I
Cracks in the Walls
There is always love that dreams. Even then, those times when the eyes are closed, when the mind has entered a shutdown phase, the soul is screaming. The soul screams, as that is all the mind hears. The same as an infant owl having a powerful sense of hearing will be frightened at thunder, there is, when the body rests, the same example of restlessness. Since what is familiar to the mind are those screams, is the same for the owl’s innate perceptions for loudness it eventually grows accustomed to.
In the scream, the mind listens, the heart is the conductor, while the soul is in agony. Whom, in particular, is repeating the blaring chorus in heated vibrato and carelessly driven congestion? It is one man whose eyes look up, though stare at eyelids. In his sleep, such a face has been showered in pain, as though a collection of clouds, unwilling to scatter, are sending down to him the stinging droplets to walk him through the corridors of remembrance.
To that face, there is the obvious display of tension. From wincing brows to grimacing lips, here are revealed the symptoms of discomfort. More than that, however, is what wrinkles and folds to his skin. These finer details deserve more notice, enough to lead on for apparent understanding.
We mean love. We do, when we can look, even for a mere moment, apart from the face of this man to a folded paper that has been dropped from the bed to the floor. A paper of its own wrinkles and folds, blended in with the dark ink, remaining rounded enough to be the shape, the cause of this man’s grief. Then, upon returning to the face of the man with running across the arm to his cheeks, there is a road that heads to his pensive countenance. There is a path that enters the darkness of his complexion, up through his sleeve with fear’s perspiration as a wet street after an evening of drowsy weather.
Those words, from the paper, despite the dark of this room, can always be said to be what is causing the signs of visible pain. A depression, one dark walk through the deepest of memories, as one pebble can fall into a geyser to find the depth hotter as it descends. It can be those written words, or it is them, when the path that leads from his hand to his face is enough for guidance’s sake. A subtle waft of perfume curtains a glaze over the apparent emptiness of this room, while a discolored stain is nestled in quiet ease into the page of looseleaf.
A wide array of thoughts. A vast depiction of what is hurting. His love resides upon the other end of town, while there are a multitude of cracks to the infinitely less walls in between. All walls with a great many more cracks, to shopping malls, factories, warehouses, apartments, single-family houses, bookstores, conveniences stores, bakeries, salons, restaurants, cafes, hospitals, theaters, drug stores, supermarkets, gift shops, hardware stores, and a great many others. All places with walls that hold the thinnest cracks, though love can wait an eternity to see each structure collapse that two beloveds will not have barricades to withhold shared sight.

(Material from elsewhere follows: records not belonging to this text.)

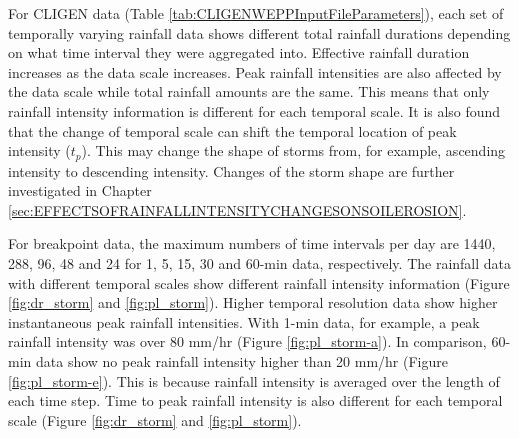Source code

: For CLIGEN data (Table \ref{tab:CLIGENWEPPInputFileParameters}), each set of
temporally varying rainfall data shows different total rainfall durations
depending on what time interval they were aggregated into. Effective rainfall
duration increases as the data scale increases. Peak rainfall intensities are
also affected by the data scale while total rainfall amounts are the same. This
means that only rainfall intensity information is different for each temporal
scale. It is also found that the change of temporal scale can shift the temporal
location of peak intensity ($t_p$). This may change the shape of storms from,
for example, ascending intensity to descending intensity. Changes of the storm
shape are further investigated in Chapter
\ref{sec:EFFECTSOFRAINFALLINTENSITYCHANGESONSOILEROSION}.

For breakpoint data, the maximum numbers of time intervals per day are 1440,
288, 96, 48 and 24 for 1, 5, 15, 30 and 60-min data, respectively. The rainfall
data with different temporal scales show different rainfall intensity
information (Figure \ref{fig:dr_storm} and \ref{fig:pl_storm}). Higher temporal
resolution data show higher instantaneous peak rainfall intensities. With 1-min
data, for example, a peak rainfall intensity was over 80 mm/hr (Figure
\ref{fig:pl_storm-a}). In comparison, 60-min data show no peak rainfall
intensity higher than 20 mm/hr (Figure \ref{fig:pl_storm-e}). This is because
rainfall intensity is averaged over the length of each time step. Time to peak
rainfall intensity is also different for each temporal scale (Figure
\ref{fig:dr_storm} and \ref{fig:pl_storm}).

There is the question for what drives the life mad with love. What does, other than the knowledge to how love leads to the rush, the impatience of life to grasp what it needs to live? We fear to lose what is most valuable, as it is the heart possessed by love that can recognize value before it becomes lost. Through the rush, there is the stammering heart, the nerves for how they affect body language and speech. There are those glimpses, viewed upon the face and hands of this man, while he is embedded in the most restless sleep that soothes no inch of flesh about his limbs.
II
When Love carries Ropes
All to the madness to love, there is, for bystanders, spectators, and ardent supporters of simple pleasures the endless questioning of it. They point out love’s meaninglessness, its uselessness, and its lack of functional worth.
We cannot pray apart an illness from the form, though the uselessness behind love is its point. If we can state our prayer to God can hold functional outcome, then we cannot also claim that God is loving. What point to love, besides no point? What use to it, other than none at all? The same is spoken for a man who sleeps in restless dreams, viewing landscapes without color. Since, when he comes to awaken, he will still see monochrome in the sun that has only begun to rise. Even then, the color will bring back his sadness. Color will remind him of what is, again, utterly pointless.
It is within his dreams that he sees a tree, and then has noticed himself carrying a rope. In his dreams, a feeble sort of serenity has surfaced. He wants to lose everything at the hanging of his heart.
The tree may as well be the growth of his life. The rope may as well be the gathered strings of his heart, now dried into mere twine. Waking would make no difference. A woman on the other end of town would not see him place his head out of the window to feel the wind gust against his cheeks. It can be said of this man that more fear and cowardice has captured his heart, rather than love. How much madness? How much despair? It would not be known, though love is said to wait.
In his dreams, he faces near to the end of them. When he does wake, as eventually he will, he will find the paper upon the floor with the engrained words built into them the same as walls. He might linger his eyes upon the sentences a moment more than before, when he had read them the first time. He might listen to the rhythms of his heart closer, as a curious child inching up to a window to gain an opportunity to view something it has before missed.
To see cracks in the paper that surround the words and letters, imagine cracks in the walls that separate himself from his beloved, or to feel the cracks in his heart that invite the invention of a rope; and this man will wake to discover what will not erase, nor collapse in time, nor completely heal.